▽

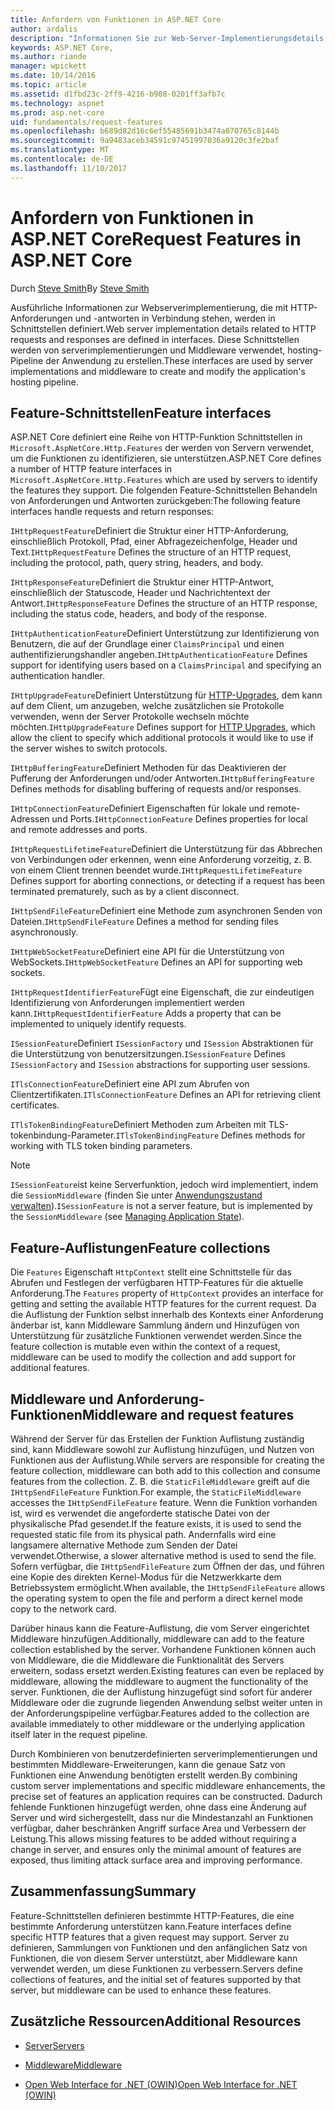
 ```yaml
---
title: Anfordern von Funktionen in ASP.NET Core
author: ardalis
description: "Informationen Sie zur Web-Server-Implementierungsdetails, die im Zusammenhang mit HTTP-Anforderungen und Antworten, die in Schnittstellen für ASP.NET Core definiert sind."
keywords: ASP.NET Core,
ms.author: riande
manager: wpickett
ms.date: 10/14/2016
ms.topic: article
ms.assetid: d1fbd23c-2ff9-4216-b908-0201ff3afb7c
ms.technology: aspnet
ms.prod: asp.net-core
uid: fundamentals/request-features
ms.openlocfilehash: b689d82d16c6ef55485691b3474a070765c8144b
ms.sourcegitcommit: 9a9483aceb34591c97451997036a9120c3fe2baf
ms.translationtype: MT
ms.contentlocale: de-DE
ms.lasthandoff: 11/10/2017
---
```

# <a name="request-features-in-aspnet-core"></a><span data-ttu-id="93d2f-104">Anfordern von Funktionen in ASP.NET Core</span><span class="sxs-lookup"><span data-stu-id="93d2f-104">Request Features in ASP.NET Core</span></span>

<span data-ttu-id="93d2f-105">Durch [Steve Smith](https://ardalis.com/)</span><span class="sxs-lookup"><span data-stu-id="93d2f-105">By [Steve Smith](https://ardalis.com/)</span></span>

<span data-ttu-id="93d2f-106">Ausführliche Informationen zur Webserverimplementierung, die mit HTTP-Anforderungen und -antworten in Verbindung stehen, werden in Schnittstellen definiert.</span><span class="sxs-lookup"><span data-stu-id="93d2f-106">Web server implementation details related to HTTP requests and responses are defined in interfaces.</span></span> <span data-ttu-id="93d2f-107">Diese Schnittstellen werden von serverimplementierungen und Middleware verwendet, hosting-Pipeline der Anwendung zu erstellen.</span><span class="sxs-lookup"><span data-stu-id="93d2f-107">These interfaces are used by server implementations and middleware to create and modify the application's hosting pipeline.</span></span>

## <a name="feature-interfaces"></a><span data-ttu-id="93d2f-108">Feature-Schnittstellen</span><span class="sxs-lookup"><span data-stu-id="93d2f-108">Feature interfaces</span></span>

<span data-ttu-id="93d2f-109">ASP.NET Core definiert eine Reihe von HTTP-Funktion Schnittstellen in `Microsoft.AspNetCore.Http.Features` der werden von Servern verwendet, um die Funktionen zu identifizieren, sie unterstützen.</span><span class="sxs-lookup"><span data-stu-id="93d2f-109">ASP.NET Core defines a number of HTTP feature interfaces in `Microsoft.AspNetCore.Http.Features` which are used by servers to identify the features they support.</span></span> <span data-ttu-id="93d2f-110">Die folgenden Feature-Schnittstellen Behandeln von Anforderungen und Antworten zurückgeben:</span><span class="sxs-lookup"><span data-stu-id="93d2f-110">The following feature interfaces handle requests and return responses:</span></span>

<span data-ttu-id="93d2f-111">`IHttpRequestFeature`Definiert die Struktur einer HTTP-Anforderung, einschließlich Protokoll, Pfad, einer Abfragezeichenfolge, Header und Text.</span><span class="sxs-lookup"><span data-stu-id="93d2f-111">`IHttpRequestFeature` Defines the structure of an HTTP request, including the protocol, path, query string, headers, and body.</span></span>

<span data-ttu-id="93d2f-112">`IHttpResponseFeature`Definiert die Struktur einer HTTP-Antwort, einschließlich der Statuscode, Header und Nachrichtentext der Antwort.</span><span class="sxs-lookup"><span data-stu-id="93d2f-112">`IHttpResponseFeature` Defines the structure of an HTTP response, including the status code, headers, and body of the response.</span></span>

<span data-ttu-id="93d2f-113">`IHttpAuthenticationFeature`Definiert Unterstützung zur Identifizierung von Benutzern, die auf der Grundlage einer `ClaimsPrincipal` und einen authentifizierungshandler angeben.</span><span class="sxs-lookup"><span data-stu-id="93d2f-113">`IHttpAuthenticationFeature` Defines support for identifying users based on a `ClaimsPrincipal` and specifying an authentication handler.</span></span>

<span data-ttu-id="93d2f-114">`IHttpUpgradeFeature`Definiert Unterstützung für [HTTP-Upgrades](https://tools.ietf.org/html/rfc2616.html#section-14.42), dem kann auf dem Client, um anzugeben, welche zusätzlichen sie Protokolle verwenden, wenn der Server Protokolle wechseln möchte möchten.</span><span class="sxs-lookup"><span data-stu-id="93d2f-114">`IHttpUpgradeFeature` Defines support for [HTTP Upgrades](https://tools.ietf.org/html/rfc2616.html#section-14.42), which allow the client to specify which additional protocols it would like to use if the server wishes to switch protocols.</span></span>

<span data-ttu-id="93d2f-115">`IHttpBufferingFeature`Definiert Methoden für das Deaktivieren der Pufferung der Anforderungen und/oder Antworten.</span><span class="sxs-lookup"><span data-stu-id="93d2f-115">`IHttpBufferingFeature` Defines methods for disabling buffering of requests and/or responses.</span></span>

<span data-ttu-id="93d2f-116">`IHttpConnectionFeature`Definiert Eigenschaften für lokale und remote-Adressen und Ports.</span><span class="sxs-lookup"><span data-stu-id="93d2f-116">`IHttpConnectionFeature` Defines properties for local and remote addresses and ports.</span></span>

<span data-ttu-id="93d2f-117">`IHttpRequestLifetimeFeature`Definiert die Unterstützung für das Abbrechen von Verbindungen oder erkennen, wenn eine Anforderung vorzeitig, z. B. von einem Client trennen beendet wurde.</span><span class="sxs-lookup"><span data-stu-id="93d2f-117">`IHttpRequestLifetimeFeature` Defines support for aborting connections, or detecting if a request has been terminated prematurely, such as by a client disconnect.</span></span>

<span data-ttu-id="93d2f-118">`IHttpSendFileFeature`Definiert eine Methode zum asynchronen Senden von Dateien.</span><span class="sxs-lookup"><span data-stu-id="93d2f-118">`IHttpSendFileFeature` Defines a method for sending files asynchronously.</span></span>

<span data-ttu-id="93d2f-119">`IHttpWebSocketFeature`Definiert eine API für die Unterstützung von WebSockets.</span><span class="sxs-lookup"><span data-stu-id="93d2f-119">`IHttpWebSocketFeature` Defines an API for supporting web sockets.</span></span>

<span data-ttu-id="93d2f-120">`IHttpRequestIdentifierFeature`Fügt eine Eigenschaft, die zur eindeutigen Identifizierung von Anforderungen implementiert werden kann.</span><span class="sxs-lookup"><span data-stu-id="93d2f-120">`IHttpRequestIdentifierFeature` Adds a property that can be implemented to uniquely identify requests.</span></span>

<span data-ttu-id="93d2f-121">`ISessionFeature`Definiert `ISessionFactory` und `ISession` Abstraktionen für die Unterstützung von benutzersitzungen.</span><span class="sxs-lookup"><span data-stu-id="93d2f-121">`ISessionFeature` Defines `ISessionFactory` and `ISession` abstractions for supporting user sessions.</span></span>

<span data-ttu-id="93d2f-122">`ITlsConnectionFeature`Definiert eine API zum Abrufen von Clientzertifikaten.</span><span class="sxs-lookup"><span data-stu-id="93d2f-122">`ITlsConnectionFeature` Defines an API for retrieving client certificates.</span></span>

<span data-ttu-id="93d2f-123">`ITlsTokenBindingFeature`Definiert Methoden zum Arbeiten mit TLS-tokenbindung-Parameter.</span><span class="sxs-lookup"><span data-stu-id="93d2f-123">`ITlsTokenBindingFeature` Defines methods for working with TLS token binding parameters.</span></span>

> [!NOTE]
> <span data-ttu-id="93d2f-124">`ISessionFeature`ist keine Serverfunktion, jedoch wird implementiert, indem die `SessionMiddleware` (finden Sie unter [Anwendungszustand verwalten](app-state.md)).</span><span class="sxs-lookup"><span data-stu-id="93d2f-124">`ISessionFeature` is not a server feature, but is implemented by the `SessionMiddleware` (see [Managing Application State](app-state.md)).</span></span>

## <a name="feature-collections"></a><span data-ttu-id="93d2f-125">Feature-Auflistungen</span><span class="sxs-lookup"><span data-stu-id="93d2f-125">Feature collections</span></span>

<span data-ttu-id="93d2f-126">Die `Features` Eigenschaft `HttpContext` stellt eine Schnittstelle für das Abrufen und Festlegen der verfügbaren HTTP-Features für die aktuelle Anforderung.</span><span class="sxs-lookup"><span data-stu-id="93d2f-126">The `Features` property of `HttpContext` provides an interface for getting and setting the available HTTP features for the current request.</span></span> <span data-ttu-id="93d2f-127">Da die Auflistung der Funktion selbst innerhalb des Kontexts einer Anforderung änderbar ist, kann Middleware Sammlung ändern und Hinzufügen von Unterstützung für zusätzliche Funktionen verwendet werden.</span><span class="sxs-lookup"><span data-stu-id="93d2f-127">Since the feature collection is mutable even within the context of a request, middleware can be used to modify the collection and add support for additional features.</span></span>

## <a name="middleware-and-request-features"></a><span data-ttu-id="93d2f-128">Middleware und Anforderung-Funktionen</span><span class="sxs-lookup"><span data-stu-id="93d2f-128">Middleware and request features</span></span>

<span data-ttu-id="93d2f-129">Während der Server für das Erstellen der Funktion Auflistung zuständig sind, kann Middleware sowohl zur Auflistung hinzufügen, und Nutzen von Funktionen aus der Auflistung.</span><span class="sxs-lookup"><span data-stu-id="93d2f-129">While servers are responsible for creating the feature collection, middleware can both add to this collection and consume features from the collection.</span></span> <span data-ttu-id="93d2f-130">Z. B. die `StaticFileMiddleware` greift auf die `IHttpSendFileFeature` Funktion.</span><span class="sxs-lookup"><span data-stu-id="93d2f-130">For example, the `StaticFileMiddleware` accesses the `IHttpSendFileFeature` feature.</span></span> <span data-ttu-id="93d2f-131">Wenn die Funktion vorhanden ist, wird es verwendet die angeforderte statische Datei von der physikalische Pfad gesendet.</span><span class="sxs-lookup"><span data-stu-id="93d2f-131">If the feature exists, it is used to send the requested static file from its physical path.</span></span> <span data-ttu-id="93d2f-132">Andernfalls wird eine langsamere alternative Methode zum Senden der Datei verwendet.</span><span class="sxs-lookup"><span data-stu-id="93d2f-132">Otherwise, a slower alternative method is used to send the file.</span></span> <span data-ttu-id="93d2f-133">Sofern verfügbar, die `IHttpSendFileFeature` zum Öffnen der das, und führen eine Kopie des direkten Kernel-Modus für die Netzwerkkarte dem Betriebssystem ermöglicht.</span><span class="sxs-lookup"><span data-stu-id="93d2f-133">When available, the `IHttpSendFileFeature` allows the operating system to open the file and perform a direct kernel mode copy to the network card.</span></span>

<span data-ttu-id="93d2f-134">Darüber hinaus kann die Feature-Auflistung, die vom Server eingerichtet Middleware hinzufügen.</span><span class="sxs-lookup"><span data-stu-id="93d2f-134">Additionally, middleware can add to the feature collection established by the server.</span></span> <span data-ttu-id="93d2f-135">Vorhandene Funktionen können auch von Middleware, die die Middleware die Funktionalität des Servers erweitern, sodass ersetzt werden.</span><span class="sxs-lookup"><span data-stu-id="93d2f-135">Existing features can even be replaced by middleware, allowing the middleware to augment the functionality of the server.</span></span> <span data-ttu-id="93d2f-136">Funktionen, die der Auflistung hinzugefügt sind sofort für anderer Middleware oder die zugrunde liegenden Anwendung selbst weiter unten in der Anforderungspipeline verfügbar.</span><span class="sxs-lookup"><span data-stu-id="93d2f-136">Features added to the collection are available immediately to other middleware or the underlying application itself later in the request pipeline.</span></span>

<span data-ttu-id="93d2f-137">Durch Kombinieren von benutzerdefinierten serverimplementierungen und bestimmten Middleware-Erweiterungen, kann die genaue Satz von Funktionen eine Anwendung benötigten erstellt werden.</span><span class="sxs-lookup"><span data-stu-id="93d2f-137">By combining custom server implementations and specific middleware enhancements, the precise set of features an application requires can be constructed.</span></span> <span data-ttu-id="93d2f-138">Dadurch fehlende Funktionen hinzugefügt werden, ohne dass eine Änderung auf Server und wird sichergestellt, dass nur die Mindestanzahl an Funktionen verfügbar, daher beschränken Angriff surface Area und Verbessern der Leistung.</span><span class="sxs-lookup"><span data-stu-id="93d2f-138">This allows missing features to be added without requiring a change in server, and ensures only the minimal amount of features are exposed, thus limiting attack surface area and improving performance.</span></span>

## <a name="summary"></a><span data-ttu-id="93d2f-139">Zusammenfassung</span><span class="sxs-lookup"><span data-stu-id="93d2f-139">Summary</span></span>

<span data-ttu-id="93d2f-140">Feature-Schnittstellen definieren bestimmte HTTP-Features, die eine bestimmte Anforderung unterstützen kann.</span><span class="sxs-lookup"><span data-stu-id="93d2f-140">Feature interfaces define specific HTTP features that a given request may support.</span></span> <span data-ttu-id="93d2f-141">Server zu definieren, Sammlungen von Funktionen und den anfänglichen Satz von Funktionen, die von diesem Server unterstützt, aber Middleware kann verwendet werden, um diese Funktionen zu verbessern.</span><span class="sxs-lookup"><span data-stu-id="93d2f-141">Servers define collections of features, and the initial set of features supported by that server, but middleware can be used to enhance these features.</span></span>

## <a name="additional-resources"></a><span data-ttu-id="93d2f-142">Zusätzliche Ressourcen</span><span class="sxs-lookup"><span data-stu-id="93d2f-142">Additional Resources</span></span>

* [<span data-ttu-id="93d2f-143">Server</span><span class="sxs-lookup"><span data-stu-id="93d2f-143">Servers</span></span>](servers/index.md)

* [<span data-ttu-id="93d2f-144">Middleware</span><span class="sxs-lookup"><span data-stu-id="93d2f-144">Middleware</span></span>](middleware.md)

* [<span data-ttu-id="93d2f-145">Open Web Interface for .NET (OWIN)</span><span class="sxs-lookup"><span data-stu-id="93d2f-145">Open Web Interface for .NET (OWIN)</span></span>](owin.md)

△

→ **Task instructions**
A single number is the whole answer: how many lines of the records contain the word "Anfordern".

→ **Solved problem**
2